■ **What the task requires**: Please show every line in the entries below that includes the word "performance".

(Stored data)
::::::::

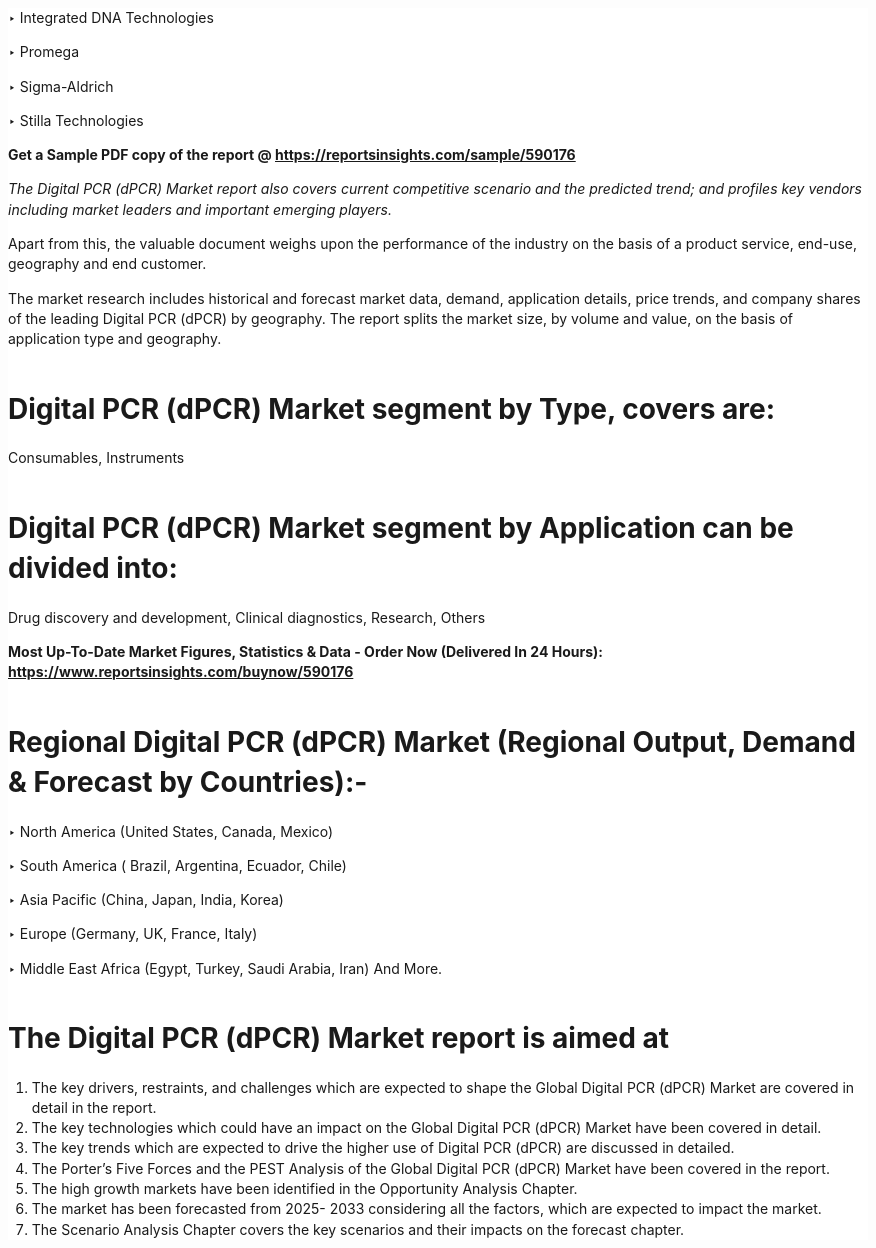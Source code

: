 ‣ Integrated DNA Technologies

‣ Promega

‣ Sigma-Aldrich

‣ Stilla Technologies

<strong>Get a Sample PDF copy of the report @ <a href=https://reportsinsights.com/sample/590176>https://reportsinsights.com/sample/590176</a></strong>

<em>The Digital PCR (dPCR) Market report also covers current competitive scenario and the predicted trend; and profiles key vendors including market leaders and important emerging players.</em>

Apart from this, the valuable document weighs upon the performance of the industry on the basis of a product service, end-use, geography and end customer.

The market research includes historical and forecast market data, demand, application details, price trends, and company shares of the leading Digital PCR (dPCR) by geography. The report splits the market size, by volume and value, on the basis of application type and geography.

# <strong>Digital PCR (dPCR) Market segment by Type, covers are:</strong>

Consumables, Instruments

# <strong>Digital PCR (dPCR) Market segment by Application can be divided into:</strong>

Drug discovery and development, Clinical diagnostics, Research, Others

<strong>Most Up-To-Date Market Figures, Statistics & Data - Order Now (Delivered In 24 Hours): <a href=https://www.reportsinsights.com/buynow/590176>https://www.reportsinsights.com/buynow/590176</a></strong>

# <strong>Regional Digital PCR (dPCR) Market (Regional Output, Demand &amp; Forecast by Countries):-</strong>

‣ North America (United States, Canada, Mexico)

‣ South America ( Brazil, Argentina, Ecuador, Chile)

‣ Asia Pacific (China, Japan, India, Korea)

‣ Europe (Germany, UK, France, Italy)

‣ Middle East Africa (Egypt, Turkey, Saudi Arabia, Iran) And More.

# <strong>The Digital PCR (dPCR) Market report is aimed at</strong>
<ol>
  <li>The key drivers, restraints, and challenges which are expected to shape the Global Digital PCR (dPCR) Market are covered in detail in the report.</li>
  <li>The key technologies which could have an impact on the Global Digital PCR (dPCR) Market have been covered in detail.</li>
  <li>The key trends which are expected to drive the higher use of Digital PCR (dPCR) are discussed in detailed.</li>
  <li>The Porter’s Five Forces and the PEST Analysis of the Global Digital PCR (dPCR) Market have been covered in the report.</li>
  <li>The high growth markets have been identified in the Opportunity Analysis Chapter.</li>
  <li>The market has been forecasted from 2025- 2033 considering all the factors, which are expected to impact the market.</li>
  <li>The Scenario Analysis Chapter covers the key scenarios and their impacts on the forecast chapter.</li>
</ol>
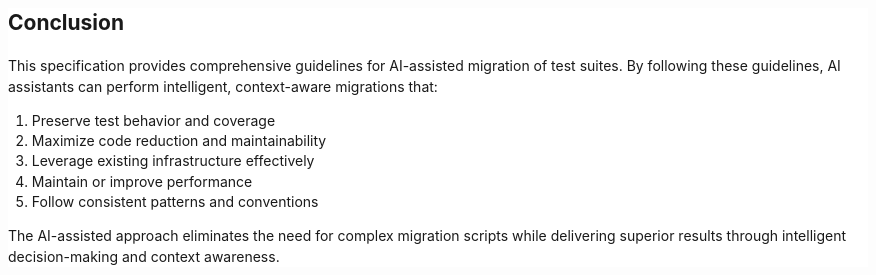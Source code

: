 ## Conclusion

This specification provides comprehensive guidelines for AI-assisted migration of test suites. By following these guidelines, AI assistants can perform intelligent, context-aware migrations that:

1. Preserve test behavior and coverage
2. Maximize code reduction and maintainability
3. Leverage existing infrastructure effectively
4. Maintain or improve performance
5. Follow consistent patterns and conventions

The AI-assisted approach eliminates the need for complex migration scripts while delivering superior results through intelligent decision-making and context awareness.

::::::::

■ **Exercise response**:
Apart from this, the valuable document weighs upon the performance of the industry on the basis of a product service, end-use, geography and end customer.
4. Maintain or improve performance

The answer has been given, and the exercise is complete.